[NOTE: Updated 9/23/2010. See bottom of this post for an explanation of the changes]
This is the second in a series of posts I’m writing while working on a writing a paper dealing with the issue of maximizing data throughput when interacting with the Windows Azure compute cloud. You can read the first part here. I’m still running some different test scenarios so I expect there to be another post or two in the series.
Summary: Our tests confirmed that while within the context of the Azure datacenter (intra-datacenter transfers), sub-file parallelization for downloads (Azure blob storage to Azure Compute) is not recommended (overhead is too high), whole-file-level parallelization (parallelizing the transfer of multiple complete files) does provide a significant increase in overall throughput when compared to transferring the same number of files sequentially. Also, consistent with our prior tests, the size of the VM has a direct correlation to the realized throughput.
Detail: During the testing described in Part 1, we saw that the attempts to parallelize at the sub-file level for downloads within the Azure datacenter was significantly more expensive (on average 76.8% lower throughput) as compared to direct transfers. As such sub-file parallelization is not recommended for downloads within the Azure datacenter.
As I considered these results and thought through where the bottleneck might be, I went back through and re-instrumented the test so I could get a time snap in midst of the parallel download routine at the spot after the file blocks have been downloaded and prior to reassembling the file. What I found was that roughly 50% of the time of an individual operation was consumed in network transfer while the other half was spent assembling the individual blocks into a single file. While this gave me some ideas for further optimization, the 50% time for transfer was still significantly longer than the entire non-blocked operation (by almost 50%). As such, it seemed beneficial to take a completely different approach to improving the transfer speed.
What we came up with was to parallelize at the whole file level rather than at the sub-file level. This effectively eliminated half of the prior parallelization effort cost (no reassembly) and wouldn’t involve the overhead of querying the storage platform for the size, and then issuing a collection of range-gets.

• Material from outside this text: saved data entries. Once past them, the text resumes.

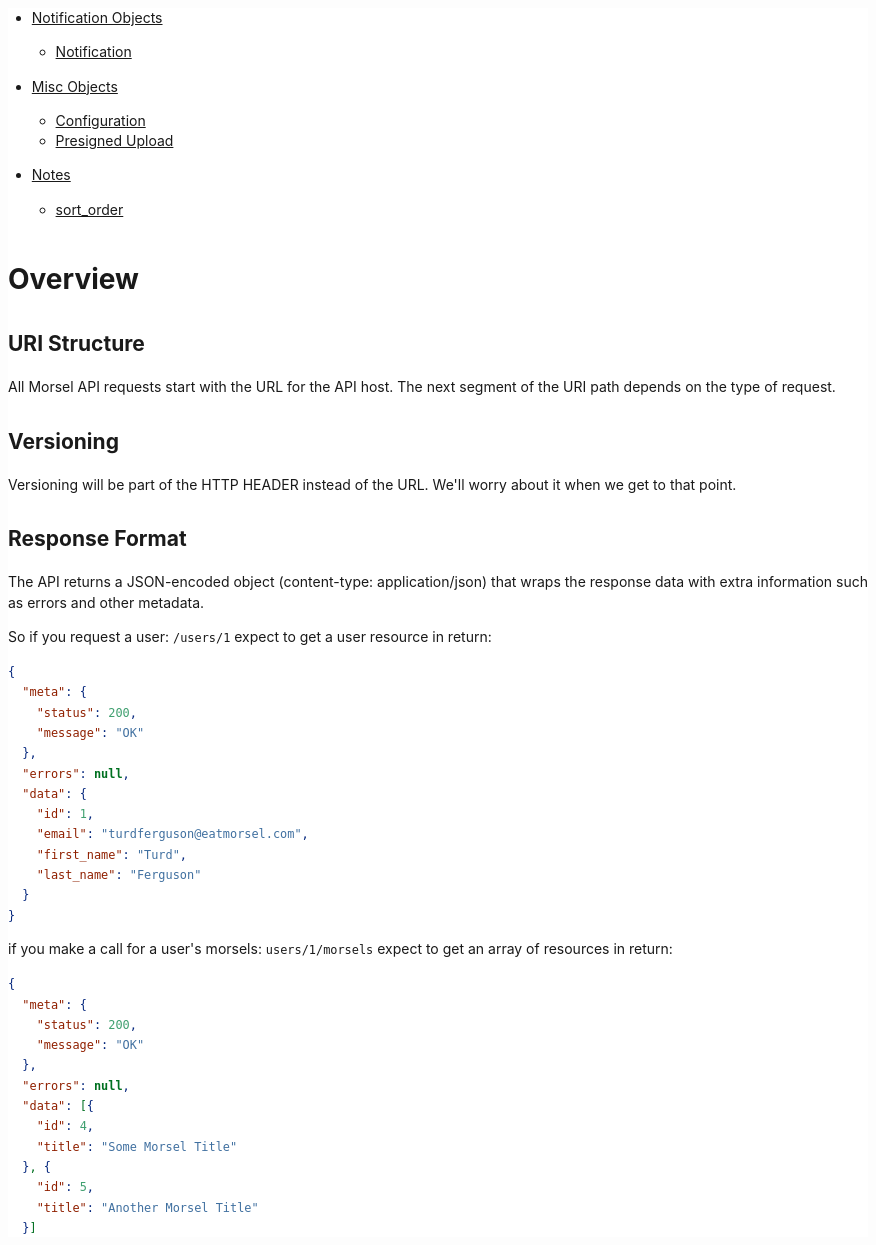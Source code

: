   - [Notification Objects](#notification-objects)
    - [Notification](#notification)
  - [Misc Objects](#misc-objects)
    - [Configuration](#configuration)
    - [Presigned Upload](#presigned-upload)

- [Notes](#notes)
  - [sort_order](#sort_order)

# Overview
## URI Structure
All Morsel API requests start with the URL for the API host. The next segment of the URI path depends on the type of request.

## Versioning
Versioning will be part of the HTTP HEADER instead of the URL. We'll worry about it when we get to that point.

## Response Format
The API returns a JSON-encoded object (content-type: application/json) that wraps the response data with extra information such as errors and other metadata.

So if you request a user: `/users/1`
expect to get a user resource in return:
```json
{
  "meta": {
    "status": 200,
    "message": "OK"
  },
  "errors": null,
  "data": {
    "id": 1,
    "email": "turdferguson@eatmorsel.com",
    "first_name": "Turd",
    "last_name": "Ferguson"
  }
}
```

if you make a call for a user's morsels: `users/1/morsels`
expect to get an array of resources in return:
```json
{
  "meta": {
    "status": 200,
    "message": "OK"
  },
  "errors": null,
  "data": [{
    "id": 4,
    "title": "Some Morsel Title"
  }, {
    "id": 5,
    "title": "Another Morsel Title"
  }]
```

As you can see from the chart above, even in the worse case, there is a significant improvement in the overall throughput when files are transferred simultaneously rather than sequentially. While the individual-file transfer rate dropped (average 40.1% worse), the overall transfer rate averaged 86.21% better.
Consistent with our prior results, instance size plays a role in the bandwidth. Our tests showed an average improvement in realized throughput per step increase in instance size of 14.46% (please see following note)
Note: A review of the chart hints that the small instance size takes a significant hit in the area of total network throughput and, while this accurately reflects the data collected, the third run took abnormally longer than the first two and pulled down the total results. This can be explained by a number of different factors (e.g. heavy contention on the host for network resources). I ran the test for that scenario a 4th time to satisfy my curiosity as to whether or not the third run was reflective of a larger trend and the results of the fourth run were much closer to that of the first two. So much so that if I were to substitute the fourth run results for the third run results, the overall improvement due to parallelism raises to 89.46% and the average improvement in throughput by step increase in node size goes to 10.75%. It is my belief that if I were to have run these tests/scenarios more, the outliers would have reduced and the results would be closer to those ignoring the 3rd run rather than including it.
Approach: Rather than doing a parameter sweep on a number of file sizes, I selected a specific file size (500 MB) of randomly generated data and executed my tests with that. For each parameter set, I ran executed 3 runs of 50 transfers each (150 total per parameter set). While the transfer time of each file was tracked, the total time transfer time (for all 50 files in the run) was the primary value being collected and represented in the charts above. It should be noted that this total time includes a little bit of time per file for tracing data so, in a scenario wherein that tracing activity was not present, the numbers above might be slightly better. I also tore down and re-published my platform between each run to increase my chances of being provisioned to different hardware nodes within the Azure datacenter and – theoretically, a different contention ratio with other instances on the same physical host. Also, I performed a run for all parameter sets before starting subsequent runs to decrease the likelihood that one parameter set would be inappropriately benefited (or harmed) by the time of day in which it was executed. In each test, a single worker role instance was run targeting a single storage account. There were no other applications or activities targeting that storage account during the tests runs. All of these tests were performed in the Windows Azure US North Central region between the dates of August 27, 2010 and September 2, 2010
NOTE: This post was updated on 9/23/2010. The changes are both substantial and not at the same time. While working on the other posts in the series, I became concerned that there were too many calculations being performed ad-hoc in Excel to get from the raw data to the charts and conclusions described here. A key goal of mine is for someone who questions my results to be able to re-run them and analyze my analysis of the data. Therefore I stepped back and generated the charts using code that shows each calculation and query. The links to the code are posted above as are links to the raw data. The charts are identical to what were here originally with the exception of some formatting changes due to the differences in generation engines. The charts are also higher-resolution and clicking on them will open the full-size version of the chart.